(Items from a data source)

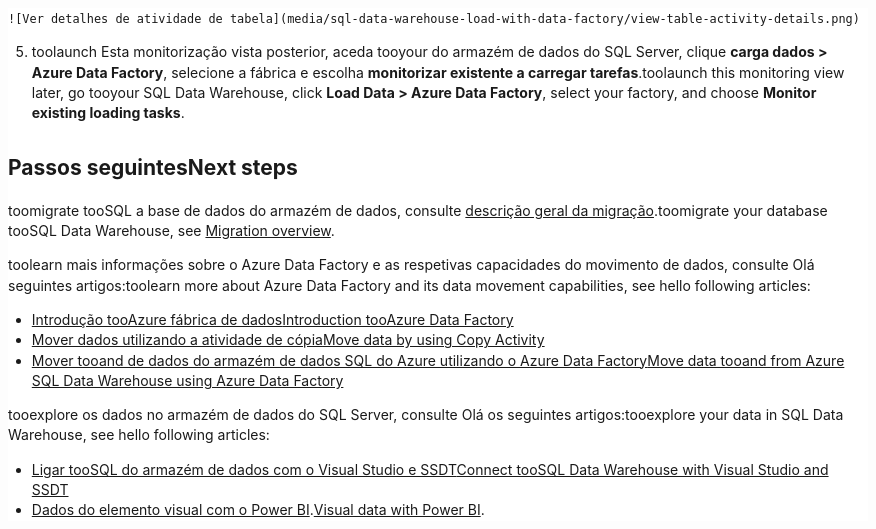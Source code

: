     ![Ver detalhes de atividade de tabela](media/sql-data-warehouse-load-with-data-factory/view-table-activity-details.png)

5. <span data-ttu-id="a87db-205">toolaunch Esta monitorização vista posterior, aceda tooyour do armazém de dados do SQL Server, clique **carga dados > Azure Data Factory**, selecione a fábrica e escolha **monitorizar existente a carregar tarefas**.</span><span class="sxs-lookup"><span data-stu-id="a87db-205">toolaunch this monitoring view later, go tooyour SQL Data Warehouse, click **Load Data > Azure Data Factory**, select your factory, and choose **Monitor existing loading tasks**.</span></span>

## <a name="next-steps"></a><span data-ttu-id="a87db-206">Passos seguintes</span><span class="sxs-lookup"><span data-stu-id="a87db-206">Next steps</span></span>

<span data-ttu-id="a87db-207">toomigrate tooSQL a base de dados do armazém de dados, consulte [descrição geral da migração](sql-data-warehouse-overview-migrate.md).</span><span class="sxs-lookup"><span data-stu-id="a87db-207">toomigrate your database tooSQL Data Warehouse, see [Migration overview](sql-data-warehouse-overview-migrate.md).</span></span>

<span data-ttu-id="a87db-208">toolearn mais informações sobre o Azure Data Factory e as respetivas capacidades do movimento de dados, consulte Olá seguintes artigos:</span><span class="sxs-lookup"><span data-stu-id="a87db-208">toolearn more about Azure Data Factory and its data movement capabilities, see hello following articles:</span></span>

- [<span data-ttu-id="a87db-209">Introdução tooAzure fábrica de dados</span><span class="sxs-lookup"><span data-stu-id="a87db-209">Introduction tooAzure Data Factory</span></span>](../data-factory/data-factory-introduction.md)
- [<span data-ttu-id="a87db-210">Mover dados utilizando a atividade de cópia</span><span class="sxs-lookup"><span data-stu-id="a87db-210">Move data by using Copy Activity</span></span>](../data-factory/data-factory-data-movement-activities.md)
- [<span data-ttu-id="a87db-211">Mover tooand de dados do armazém de dados SQL do Azure utilizando o Azure Data Factory</span><span class="sxs-lookup"><span data-stu-id="a87db-211">Move data tooand from Azure SQL Data Warehouse using Azure Data Factory</span></span>](../data-factory/data-factory-azure-sql-data-warehouse-connector.md)

<span data-ttu-id="a87db-212">tooexplore os dados no armazém de dados do SQL Server, consulte Olá os seguintes artigos:</span><span class="sxs-lookup"><span data-stu-id="a87db-212">tooexplore your data in SQL Data Warehouse, see hello following articles:</span></span>

- [<span data-ttu-id="a87db-213">Ligar tooSQL do armazém de dados com o Visual Studio e SSDT</span><span class="sxs-lookup"><span data-stu-id="a87db-213">Connect tooSQL Data Warehouse with Visual Studio and SSDT</span></span>](sql-data-warehouse-query-visual-studio.md)
- <span data-ttu-id="a87db-214">[Dados do elemento visual com o Power BI](sql-data-warehouse-get-started-visualize-with-power-bi.md).</span><span class="sxs-lookup"><span data-stu-id="a87db-214">[Visual data with Power BI](sql-data-warehouse-get-started-visualize-with-power-bi.md).</span></span>


[portal do Azure]: https://portal.azure.com
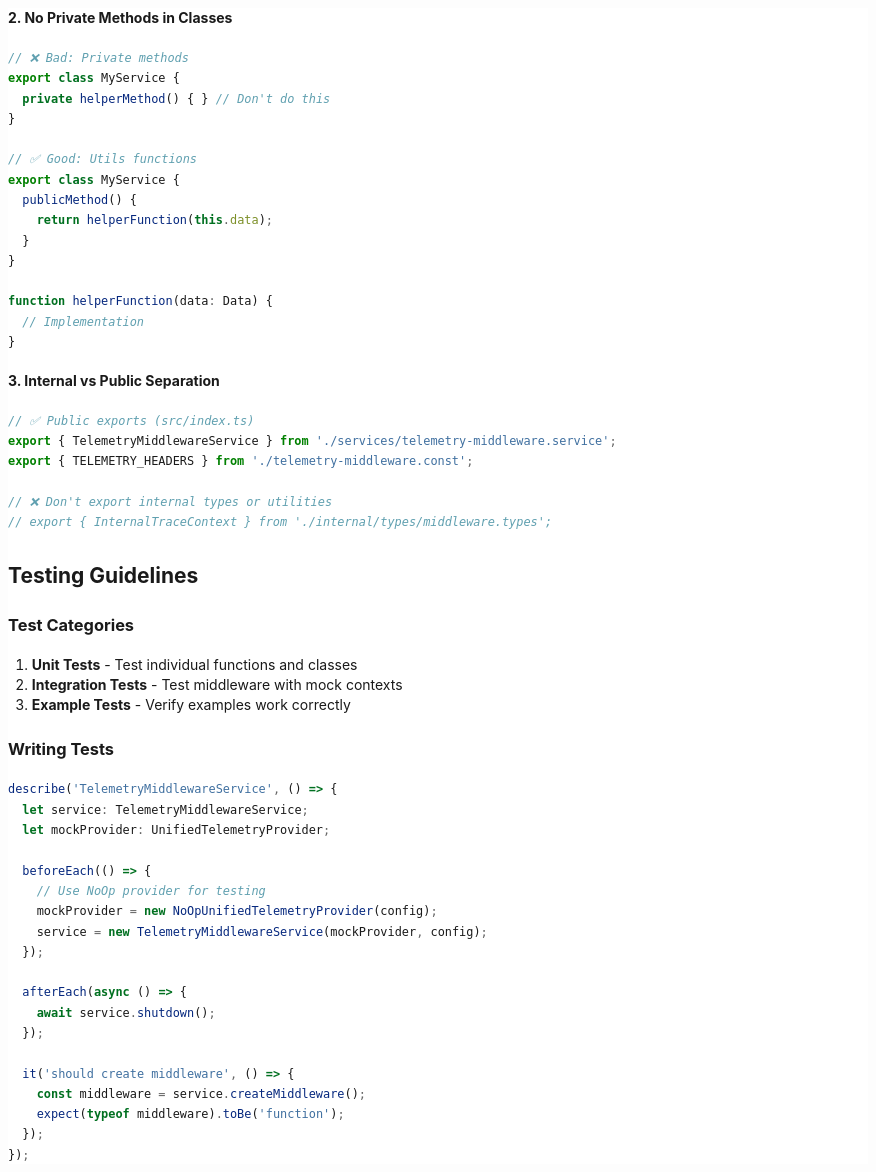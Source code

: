#### 2. No Private Methods in Classes
```typescript
// ❌ Bad: Private methods
export class MyService {
  private helperMethod() { } // Don't do this
}

// ✅ Good: Utils functions
export class MyService {
  publicMethod() {
    return helperFunction(this.data);
  }
}

function helperFunction(data: Data) {
  // Implementation
}
```

#### 3. Internal vs Public Separation
```typescript
// ✅ Public exports (src/index.ts)
export { TelemetryMiddlewareService } from './services/telemetry-middleware.service';
export { TELEMETRY_HEADERS } from './telemetry-middleware.const';

// ❌ Don't export internal types or utilities
// export { InternalTraceContext } from './internal/types/middleware.types';
```

## Testing Guidelines

### Test Categories

1. **Unit Tests** - Test individual functions and classes
2. **Integration Tests** - Test middleware with mock contexts
3. **Example Tests** - Verify examples work correctly

### Writing Tests

```typescript
describe('TelemetryMiddlewareService', () => {
  let service: TelemetryMiddlewareService;
  let mockProvider: UnifiedTelemetryProvider;

  beforeEach(() => {
    // Use NoOp provider for testing
    mockProvider = new NoOpUnifiedTelemetryProvider(config);
    service = new TelemetryMiddlewareService(mockProvider, config);
  });

  afterEach(async () => {
    await service.shutdown();
  });

  it('should create middleware', () => {
    const middleware = service.createMiddleware();
    expect(typeof middleware).toBe('function');
  });
});
```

▸ Activity: Using the records above, please retype only the run of lines from the line holding "3. **Example Tests**" through the last line, both ends included.

▸ Response to this exercise:
3. **Example Tests** - Verify examples work correctly

### Writing Tests

```typescript
describe('TelemetryMiddlewareService', () => {
  let service: TelemetryMiddlewareService;
  let mockProvider: UnifiedTelemetryProvider;

  beforeEach(() => {
    // Use NoOp provider for testing
    mockProvider = new NoOpUnifiedTelemetryProvider(config);
    service = new TelemetryMiddlewareService(mockProvider, config);
  });

  afterEach(async () => {
    await service.shutdown();
  });

  it('should create middleware', () => {
    const middleware = service.createMiddleware();
    expect(typeof middleware).toBe('function');
  });
});
```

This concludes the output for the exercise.